Specification of the model

Now, we can see how LSTM works. LSTM is a function (in mathematical sense) that takes as sequence of input vectors $x_0, x_1, x_2, \dots$ and converts it to sequence of output vectors $o_1, o_2, \dots$.

$$o_t=LSTM(x_{t-1})$$ $o_t$ can then be converted to $y_t$ via a "dense" layer. That is the easy part and we will not talk about that.

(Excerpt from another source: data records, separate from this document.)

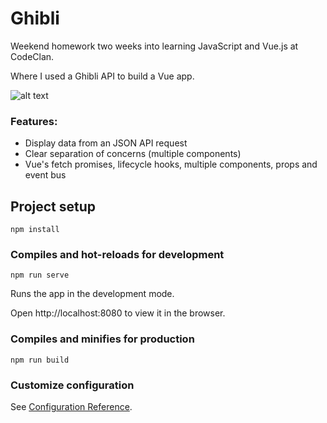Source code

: # Ghibli

Weekend homework two weeks into learning JavaScript and Vue.js at CodeClan. 

Where I used a Ghibli API to build a Vue app.

![alt text](https://github.com/samshum90/Wk7_Wkend_Hw_Ghilbli_Vue_API/raw/master/src/assets/Ghibli_App.gif "Ghibli App Gif")

### Features:
* Display data from an JSON API request
* Clear separation of concerns (multiple components)
* Vue's fetch promises, lifecycle hooks, multiple components, props and event bus

## Project setup
```
npm install
```

### Compiles and hot-reloads for development
```
npm run serve
```
Runs the app in the development mode.

Open http://localhost:8080 to view it in the browser.

### Compiles and minifies for production
```
npm run build
```

### Customize configuration
See [Configuration Reference](https://cli.vuejs.org/config/).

So, to understand LSTM, we need to describe what the function $LSTM$ look like. It is a not too complicated:

  1. Set each element of $h_0$ to some random value between 0 and 1.
  2. $$f_t = \sigma(W_f.x_t + U_f.h_{t-1} + b_f)$$ $$i_t = \sigma(W_i.x_t + U_i.h_{t-1} + b_i)$$ $$\tilde{C_t} = \tanh(W_C.x_t + U_C.h_{t-1} + b_C)$$ $$C_t = f_t \odot C_{t - 1} + i_t \odot \tilde{C_t}$$ $$o_t = \sigma(W_o.x_t + U_f.h_{t-1} + b_o)$$ $$h_t = o_t \odot \tanh(C_t)$$

There we have it. The "only" thing that one needs to do then is to set $W$'s, $U$'s, and $b$'s such that $o_t$'s closely resemble the output in training data.

Developing intuition

Once we know the mathematical formulation, let's try to build intuition around what the model is trying to do.

We start from $c_t$, which is a vector capturing overall (including long term) state of what all has been seen so far. How is $c_t$ updated?

We update $c_t$ as $C_t = f_t \odot C_{t - 1} + i_t \odot \tilde{C_t}$. $\tilde{C_t}$ is the candidate - it is derived from previous hidden state $h_{t-1}$ and next vector in sequence, $x_t$. We multiple previous value of cell state, $C_{t-1}$ with $f_t$ and candidate value $\tilde{C_{t-1}}$ with $i_t$ and add these two up to find new $c_t$.

Note that elements of $f_t$ and $i_t$ are all between 0 and 1, and then are called "forget gate" and "input gate". $f_t$ controls how much of previous cell state $C_{t-1}$ enters the new cell state, though I would rather call it "remember gate" than "forget gate". Similarly $i_t$ controls how much of new candidate $\tilde{C_t}$ enters the new cell state.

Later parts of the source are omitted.